04 March 2014

Benjamin Butler, Grandma, and Exhaustive Searches

"Reasonably exhaustive research---emphasizing original records...for all evidence that might answer a genealogist's question...." (p. 1  of 50th anniversary edition of Board for Certification of Genealogists' Genealogy Standards ).

I am inclined to think that "reasonably exhaustive searches" are very relative to the problem at hand. If I am searching for the death date of my grandmother in Bradenton, Florida, in 2008, how exhaustive should that search be?

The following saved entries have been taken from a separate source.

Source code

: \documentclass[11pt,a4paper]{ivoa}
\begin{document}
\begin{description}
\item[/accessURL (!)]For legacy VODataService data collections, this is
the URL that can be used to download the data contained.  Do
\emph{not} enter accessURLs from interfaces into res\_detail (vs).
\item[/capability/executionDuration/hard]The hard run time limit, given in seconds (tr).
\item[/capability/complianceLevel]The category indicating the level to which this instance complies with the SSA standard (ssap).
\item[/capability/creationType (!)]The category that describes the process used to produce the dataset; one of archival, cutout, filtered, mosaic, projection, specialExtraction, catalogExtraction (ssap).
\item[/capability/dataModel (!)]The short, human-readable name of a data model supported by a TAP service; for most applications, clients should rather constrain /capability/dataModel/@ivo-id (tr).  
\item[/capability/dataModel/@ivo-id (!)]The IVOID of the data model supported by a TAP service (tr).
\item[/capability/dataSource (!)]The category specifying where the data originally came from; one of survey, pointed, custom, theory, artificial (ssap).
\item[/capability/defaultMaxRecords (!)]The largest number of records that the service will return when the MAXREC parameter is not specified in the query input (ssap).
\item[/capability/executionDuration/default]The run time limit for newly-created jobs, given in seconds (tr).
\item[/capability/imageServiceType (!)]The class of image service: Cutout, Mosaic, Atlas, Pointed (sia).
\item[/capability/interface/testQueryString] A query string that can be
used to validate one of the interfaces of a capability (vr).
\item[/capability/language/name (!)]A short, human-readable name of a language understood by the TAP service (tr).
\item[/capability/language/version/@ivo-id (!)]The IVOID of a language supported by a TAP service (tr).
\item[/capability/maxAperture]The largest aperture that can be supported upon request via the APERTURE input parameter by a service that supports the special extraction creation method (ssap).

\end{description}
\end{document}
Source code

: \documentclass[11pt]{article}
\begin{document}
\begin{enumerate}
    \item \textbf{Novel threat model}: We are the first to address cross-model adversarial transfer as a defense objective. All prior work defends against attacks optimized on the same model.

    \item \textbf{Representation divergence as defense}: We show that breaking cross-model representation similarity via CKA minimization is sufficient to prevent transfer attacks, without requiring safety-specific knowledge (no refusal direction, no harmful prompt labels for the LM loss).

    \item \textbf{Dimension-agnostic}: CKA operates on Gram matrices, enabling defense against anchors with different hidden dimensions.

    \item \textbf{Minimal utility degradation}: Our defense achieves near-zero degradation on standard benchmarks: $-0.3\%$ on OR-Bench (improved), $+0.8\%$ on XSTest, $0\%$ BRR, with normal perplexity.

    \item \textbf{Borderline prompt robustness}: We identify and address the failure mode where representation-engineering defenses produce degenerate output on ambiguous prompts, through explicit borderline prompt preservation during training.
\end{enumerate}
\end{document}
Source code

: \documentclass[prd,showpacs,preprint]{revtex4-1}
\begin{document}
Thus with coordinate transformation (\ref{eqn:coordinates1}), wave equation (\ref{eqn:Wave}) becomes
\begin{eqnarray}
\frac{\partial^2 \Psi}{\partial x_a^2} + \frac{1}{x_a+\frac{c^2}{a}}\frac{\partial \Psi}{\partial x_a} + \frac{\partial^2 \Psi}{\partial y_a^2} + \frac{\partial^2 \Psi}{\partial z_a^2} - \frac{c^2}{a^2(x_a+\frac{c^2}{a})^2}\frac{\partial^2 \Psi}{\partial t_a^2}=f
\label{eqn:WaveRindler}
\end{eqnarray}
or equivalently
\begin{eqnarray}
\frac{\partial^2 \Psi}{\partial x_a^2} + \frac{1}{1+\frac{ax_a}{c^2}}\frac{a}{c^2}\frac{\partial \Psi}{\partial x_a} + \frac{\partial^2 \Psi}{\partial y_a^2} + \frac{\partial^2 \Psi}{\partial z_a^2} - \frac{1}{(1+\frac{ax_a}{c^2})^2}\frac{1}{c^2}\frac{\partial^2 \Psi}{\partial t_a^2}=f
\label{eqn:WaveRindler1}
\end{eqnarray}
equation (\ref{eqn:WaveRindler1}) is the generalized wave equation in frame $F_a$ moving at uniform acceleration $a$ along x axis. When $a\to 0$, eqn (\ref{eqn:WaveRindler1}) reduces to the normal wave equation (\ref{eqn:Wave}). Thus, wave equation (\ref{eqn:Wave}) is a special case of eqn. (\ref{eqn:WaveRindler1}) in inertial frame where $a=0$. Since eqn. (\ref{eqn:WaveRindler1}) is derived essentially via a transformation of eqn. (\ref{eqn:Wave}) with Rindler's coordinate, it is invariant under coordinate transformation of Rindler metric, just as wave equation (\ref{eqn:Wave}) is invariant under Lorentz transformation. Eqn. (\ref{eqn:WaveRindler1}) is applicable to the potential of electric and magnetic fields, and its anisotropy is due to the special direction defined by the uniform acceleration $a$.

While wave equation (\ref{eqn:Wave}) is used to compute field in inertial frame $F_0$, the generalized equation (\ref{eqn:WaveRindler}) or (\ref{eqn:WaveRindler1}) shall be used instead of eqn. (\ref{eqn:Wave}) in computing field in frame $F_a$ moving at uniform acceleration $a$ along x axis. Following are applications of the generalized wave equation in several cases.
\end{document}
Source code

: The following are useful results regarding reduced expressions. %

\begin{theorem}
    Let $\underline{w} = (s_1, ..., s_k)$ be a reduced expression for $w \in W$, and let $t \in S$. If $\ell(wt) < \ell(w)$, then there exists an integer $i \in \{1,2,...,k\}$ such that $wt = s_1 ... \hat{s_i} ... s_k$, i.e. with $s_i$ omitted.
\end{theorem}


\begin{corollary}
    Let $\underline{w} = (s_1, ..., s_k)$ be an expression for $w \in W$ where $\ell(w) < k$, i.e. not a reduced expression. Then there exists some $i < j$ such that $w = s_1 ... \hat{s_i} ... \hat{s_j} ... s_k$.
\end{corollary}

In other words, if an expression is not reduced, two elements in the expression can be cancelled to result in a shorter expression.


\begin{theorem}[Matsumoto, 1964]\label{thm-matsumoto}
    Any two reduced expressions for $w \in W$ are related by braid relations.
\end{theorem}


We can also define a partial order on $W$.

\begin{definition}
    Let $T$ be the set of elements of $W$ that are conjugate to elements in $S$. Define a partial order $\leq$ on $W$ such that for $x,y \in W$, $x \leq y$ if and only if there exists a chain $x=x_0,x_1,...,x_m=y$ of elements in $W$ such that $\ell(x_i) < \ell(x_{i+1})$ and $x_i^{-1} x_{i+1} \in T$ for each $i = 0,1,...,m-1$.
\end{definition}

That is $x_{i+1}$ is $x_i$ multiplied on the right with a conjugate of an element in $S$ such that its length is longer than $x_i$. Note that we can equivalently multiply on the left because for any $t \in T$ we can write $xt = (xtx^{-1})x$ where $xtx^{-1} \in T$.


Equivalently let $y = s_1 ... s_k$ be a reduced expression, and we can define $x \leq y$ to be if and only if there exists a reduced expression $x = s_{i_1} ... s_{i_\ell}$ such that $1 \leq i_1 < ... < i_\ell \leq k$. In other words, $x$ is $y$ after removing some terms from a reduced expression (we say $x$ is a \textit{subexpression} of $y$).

Do I need to see "everything" such as:

  • death certificate
  • funeral home records
  • business records of the "retirement community" where she lived
  • social security death index entry
  • tombstone
In the case of my grandmother, I may have an interest in all those records, just because of "what else they might say." But if I'm documenting the death of a more distant cousin who also died in Florida in 2008, do I need all that? 

Probably not. There's the issue of time and money. In most cases in this time period, the death certificate or maybe the social security death index entry will suffice. Could they be incorrect? Yes. But as long as I completely cite the source I have used someone else will be able to judge the reliability of my information. I just don't think it is possible to research "everything" on "everyone." There's a limit to how much I can spend, how much time I have to research, and how much information I can process. 

And in the case of Grandma, how much of that information is really repeated? Most likely (with the exception of transcription or typographical errors) the information on the death certificate, funeral home records, social security death index, and tombstone all have the same "original" informant. 

Are there cases where I want to go totally all out to be exhaustive?


I'll get every piece of information I can on Benjamin Butler who was born about 1819 in New York State and lived in Michigan, Ontario, Kansas, Nebraska, Iowa, and Missouri before dying in the 1880s. Benjamin is an entirely different problem in an entirely different time period. In his case, when I think of an exhaustive search, I think of totally, get everything, no stone unturned, try and research every neighbor and associate kind of research.

That's not necessary on Grandma or on most people who died in 2008. Some perhaps, but all. 

When records are scant, less direct, and less detailed, exhaustion is important. I don't think it's always necessary on more recent individuals. But like everything else--what's "exhaustive" is situational.

Exhaustive searches on people who don't need exhaustive searches leaves my brain and my wallet exhausted.

And that makes it more difficult to research the early 19th century New York natives like good ol' Benjamin.